Made to be Broken: The Fascinating History of New Year’s Resolutions
By JUDE RATCLIFF / Staff Contributor
It’s the end of January, which means that just over three weeks ago, millions of people worldwide made promises to themselves regarding substantial changes for the better to their routines and lives. As the first month of 2024 comes to a close, many of these resolutions are abandoned or forgotten. It’s as if smokers promising to quit, would-be gymgoers turning off the treadmill, and frequent spenders hoping to pinch a few more pennies all cry out in unison, “It’s just too hard!” There’s no shame in it. Nearly everyone has made, and subsequently abandoned, a New Year’s resolution – so why do we make them at all?
The answer traces all the way back to ancient Mesopotamia. Life revolved around planting and farming, and their years began during springtime, symbolizing when crops began to grow. With the new year came the Babylonian Akitu Festival, during which time citizens promised to repay their debts and return farming equipment borrowed the previous year in order to appease the gods. It was believed that, by keeping their promise, the Mesopotamians would be treated more favorably by the gods, while if they broke their promise, they would fall out of favor with the gods. Thus began the first of what we now call “resolutions.”

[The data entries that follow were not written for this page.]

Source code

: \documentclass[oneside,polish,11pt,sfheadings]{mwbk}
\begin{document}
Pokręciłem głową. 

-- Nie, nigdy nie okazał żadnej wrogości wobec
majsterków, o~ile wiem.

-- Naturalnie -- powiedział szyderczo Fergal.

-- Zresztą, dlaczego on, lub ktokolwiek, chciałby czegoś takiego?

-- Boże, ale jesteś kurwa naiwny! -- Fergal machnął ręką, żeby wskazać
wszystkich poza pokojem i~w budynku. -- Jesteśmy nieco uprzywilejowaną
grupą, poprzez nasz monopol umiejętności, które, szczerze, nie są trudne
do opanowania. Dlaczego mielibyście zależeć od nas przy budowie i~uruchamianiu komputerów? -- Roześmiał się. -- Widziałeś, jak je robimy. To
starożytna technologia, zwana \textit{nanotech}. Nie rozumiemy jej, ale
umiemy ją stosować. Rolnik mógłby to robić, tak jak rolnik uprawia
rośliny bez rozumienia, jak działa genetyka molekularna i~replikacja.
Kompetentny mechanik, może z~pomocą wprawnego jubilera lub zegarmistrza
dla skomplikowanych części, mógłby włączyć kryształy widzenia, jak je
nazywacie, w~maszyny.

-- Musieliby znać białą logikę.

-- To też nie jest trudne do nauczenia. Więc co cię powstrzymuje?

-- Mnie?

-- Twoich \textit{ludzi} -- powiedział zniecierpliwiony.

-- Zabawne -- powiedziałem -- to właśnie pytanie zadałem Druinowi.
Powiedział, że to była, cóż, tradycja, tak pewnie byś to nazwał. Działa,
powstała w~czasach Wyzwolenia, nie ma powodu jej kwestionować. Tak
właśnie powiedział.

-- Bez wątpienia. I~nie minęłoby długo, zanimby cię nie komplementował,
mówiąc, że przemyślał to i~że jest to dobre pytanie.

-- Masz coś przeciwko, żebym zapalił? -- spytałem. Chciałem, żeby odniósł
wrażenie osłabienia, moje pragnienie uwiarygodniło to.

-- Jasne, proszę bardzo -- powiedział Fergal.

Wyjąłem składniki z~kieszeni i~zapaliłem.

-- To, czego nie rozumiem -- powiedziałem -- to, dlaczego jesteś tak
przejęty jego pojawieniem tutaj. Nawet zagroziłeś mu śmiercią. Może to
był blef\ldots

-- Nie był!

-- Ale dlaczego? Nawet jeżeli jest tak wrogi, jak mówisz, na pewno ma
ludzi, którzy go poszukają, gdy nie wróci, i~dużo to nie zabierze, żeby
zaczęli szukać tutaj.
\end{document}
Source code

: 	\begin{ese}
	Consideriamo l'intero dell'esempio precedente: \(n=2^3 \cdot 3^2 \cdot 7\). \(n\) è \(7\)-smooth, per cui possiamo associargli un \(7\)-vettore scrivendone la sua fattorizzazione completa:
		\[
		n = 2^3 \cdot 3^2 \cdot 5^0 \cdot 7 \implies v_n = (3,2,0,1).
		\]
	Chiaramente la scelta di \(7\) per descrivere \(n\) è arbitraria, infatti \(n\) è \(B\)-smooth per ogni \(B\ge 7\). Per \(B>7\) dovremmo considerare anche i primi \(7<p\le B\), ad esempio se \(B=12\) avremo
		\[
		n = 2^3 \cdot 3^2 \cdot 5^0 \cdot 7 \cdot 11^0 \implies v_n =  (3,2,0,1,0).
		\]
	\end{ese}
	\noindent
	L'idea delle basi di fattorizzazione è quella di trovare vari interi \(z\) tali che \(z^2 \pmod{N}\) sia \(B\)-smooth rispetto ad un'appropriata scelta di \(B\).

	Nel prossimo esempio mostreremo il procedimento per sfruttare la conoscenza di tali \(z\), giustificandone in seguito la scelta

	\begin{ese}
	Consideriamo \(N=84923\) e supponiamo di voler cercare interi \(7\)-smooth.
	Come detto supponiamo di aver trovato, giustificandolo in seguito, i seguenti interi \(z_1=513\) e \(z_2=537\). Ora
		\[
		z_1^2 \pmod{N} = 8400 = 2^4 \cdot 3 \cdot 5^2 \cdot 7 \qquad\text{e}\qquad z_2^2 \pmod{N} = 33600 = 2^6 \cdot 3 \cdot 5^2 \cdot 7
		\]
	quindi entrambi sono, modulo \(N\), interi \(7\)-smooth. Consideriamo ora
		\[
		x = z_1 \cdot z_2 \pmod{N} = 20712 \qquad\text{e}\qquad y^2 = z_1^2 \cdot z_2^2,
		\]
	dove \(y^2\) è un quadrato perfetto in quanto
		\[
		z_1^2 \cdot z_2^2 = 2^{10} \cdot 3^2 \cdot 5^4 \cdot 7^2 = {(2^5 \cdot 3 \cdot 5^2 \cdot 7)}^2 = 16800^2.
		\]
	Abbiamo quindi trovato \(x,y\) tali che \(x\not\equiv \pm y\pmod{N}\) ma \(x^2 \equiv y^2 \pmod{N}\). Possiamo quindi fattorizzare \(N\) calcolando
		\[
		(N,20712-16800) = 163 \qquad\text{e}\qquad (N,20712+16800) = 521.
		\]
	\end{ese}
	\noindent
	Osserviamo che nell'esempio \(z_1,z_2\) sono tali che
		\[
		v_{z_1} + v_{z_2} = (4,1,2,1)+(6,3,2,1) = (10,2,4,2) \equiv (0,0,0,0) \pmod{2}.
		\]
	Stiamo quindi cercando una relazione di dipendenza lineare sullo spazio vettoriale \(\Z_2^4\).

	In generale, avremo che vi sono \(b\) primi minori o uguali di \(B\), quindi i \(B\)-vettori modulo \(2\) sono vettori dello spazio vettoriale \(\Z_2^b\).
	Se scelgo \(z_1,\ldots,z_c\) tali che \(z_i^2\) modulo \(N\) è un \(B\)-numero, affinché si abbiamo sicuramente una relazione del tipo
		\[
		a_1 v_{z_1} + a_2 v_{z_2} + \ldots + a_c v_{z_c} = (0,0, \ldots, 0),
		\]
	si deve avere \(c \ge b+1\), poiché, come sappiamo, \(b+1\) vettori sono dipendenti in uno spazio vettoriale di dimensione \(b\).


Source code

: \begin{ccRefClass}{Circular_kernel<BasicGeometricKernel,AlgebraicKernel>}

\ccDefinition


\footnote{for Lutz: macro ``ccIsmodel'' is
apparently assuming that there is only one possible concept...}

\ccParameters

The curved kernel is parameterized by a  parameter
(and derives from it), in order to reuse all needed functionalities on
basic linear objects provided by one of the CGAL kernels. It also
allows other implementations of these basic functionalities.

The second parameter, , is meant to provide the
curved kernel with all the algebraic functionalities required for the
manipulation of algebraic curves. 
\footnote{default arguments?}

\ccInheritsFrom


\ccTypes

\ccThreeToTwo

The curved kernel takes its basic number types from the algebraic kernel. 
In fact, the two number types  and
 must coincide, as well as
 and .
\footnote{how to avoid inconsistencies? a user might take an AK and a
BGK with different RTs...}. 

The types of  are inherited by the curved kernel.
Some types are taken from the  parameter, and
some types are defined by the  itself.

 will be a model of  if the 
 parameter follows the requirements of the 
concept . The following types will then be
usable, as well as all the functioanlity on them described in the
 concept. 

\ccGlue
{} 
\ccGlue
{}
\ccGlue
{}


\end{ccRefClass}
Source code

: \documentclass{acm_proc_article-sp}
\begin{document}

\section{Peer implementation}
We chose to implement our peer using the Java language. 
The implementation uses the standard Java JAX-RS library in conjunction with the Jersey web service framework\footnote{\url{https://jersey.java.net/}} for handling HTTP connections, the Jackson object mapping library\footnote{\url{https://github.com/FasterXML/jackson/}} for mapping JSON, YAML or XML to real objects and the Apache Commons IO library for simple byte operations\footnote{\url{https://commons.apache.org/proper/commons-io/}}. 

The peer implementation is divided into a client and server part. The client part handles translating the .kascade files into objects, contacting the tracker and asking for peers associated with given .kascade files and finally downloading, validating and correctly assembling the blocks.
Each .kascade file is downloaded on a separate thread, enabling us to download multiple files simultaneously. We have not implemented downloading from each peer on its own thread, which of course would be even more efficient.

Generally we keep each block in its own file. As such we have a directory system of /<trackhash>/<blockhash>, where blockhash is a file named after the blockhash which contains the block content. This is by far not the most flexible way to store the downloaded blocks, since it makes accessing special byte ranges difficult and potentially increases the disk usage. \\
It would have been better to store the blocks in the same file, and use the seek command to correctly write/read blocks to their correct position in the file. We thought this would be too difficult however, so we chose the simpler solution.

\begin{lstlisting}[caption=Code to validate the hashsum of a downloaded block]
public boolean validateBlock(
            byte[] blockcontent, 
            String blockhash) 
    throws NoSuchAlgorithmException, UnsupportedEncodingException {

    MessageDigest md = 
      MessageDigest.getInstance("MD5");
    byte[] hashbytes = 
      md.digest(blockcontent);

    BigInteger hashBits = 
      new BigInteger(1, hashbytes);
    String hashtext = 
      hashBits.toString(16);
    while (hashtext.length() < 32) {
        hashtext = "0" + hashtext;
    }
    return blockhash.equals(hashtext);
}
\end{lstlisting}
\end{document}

We derive our current calendar – the Julian Calendar– from Emperor Julius Caesar, the ruler of Rome from 46 B.C. to 44 B.C. It was during this time that he established Jan. 1 as the first day of the year (albeit arbitrarily– the day was chosen randomly.) The Romans continued the legacy of the Babylonians in their own way, making sacrifices to the two-faced god Janus and promising moral favors on the first day of their new year.
This calendar, and the practice of resolutions, continued into the Medieval Ages. Knights would go in order, placing their hand upon a peacock (whether it was live or roasted is up to interpretation) and swear to uphold the virtues of their knighthood for the next twelve months.
Recorded resolutions began to show up and increase in usage around the 17th century. A woman by the name of Anne Halkett recorded her own list of pledges in a diary entry she entitled “Resolutions,” detailing her commitments (many of which were biblical) for the new year. By 1802, however, the act of breaking a resolution was so commonplace that Walker’s Hibernian Magazine published a series of satirical resolutions that made jabs at statesmen. The first proper usage of the phrase “New Year Resolution” finally appeared in a newspaper in Boston in 1813.
By 1907, the creation of resolutions and celebration of New Year’s resolutions were so ordinary that the owner of the New York Times, Adolph Ochs, commissioned a lighted ball to be lowered on the roof of Time’s Square in New York, which would reach the bottom at midnight. This tradition has persisted for over 100 years, with thousands gathering every year to watch the annual ball drop in the city and to usher in the new year.
To this day, the spirit of New Year’s resolutions remain just as culturally significant as they did in the past, and they’re just as often broken; however, that desire to be better, and the occasional success in achieving that goal, is a trait humans have held in high regard all throughout history. Whether it is repaying debts and returning farming equipment, keeping a moral promise to the gods, upholding virtues, or simply wanting to lose weight, New Year’s day reminds us of our desire to do better and improve ourselves. Resolutions are a sign of humanity’s desire to take a step forward and to do something they are proud of in the new year.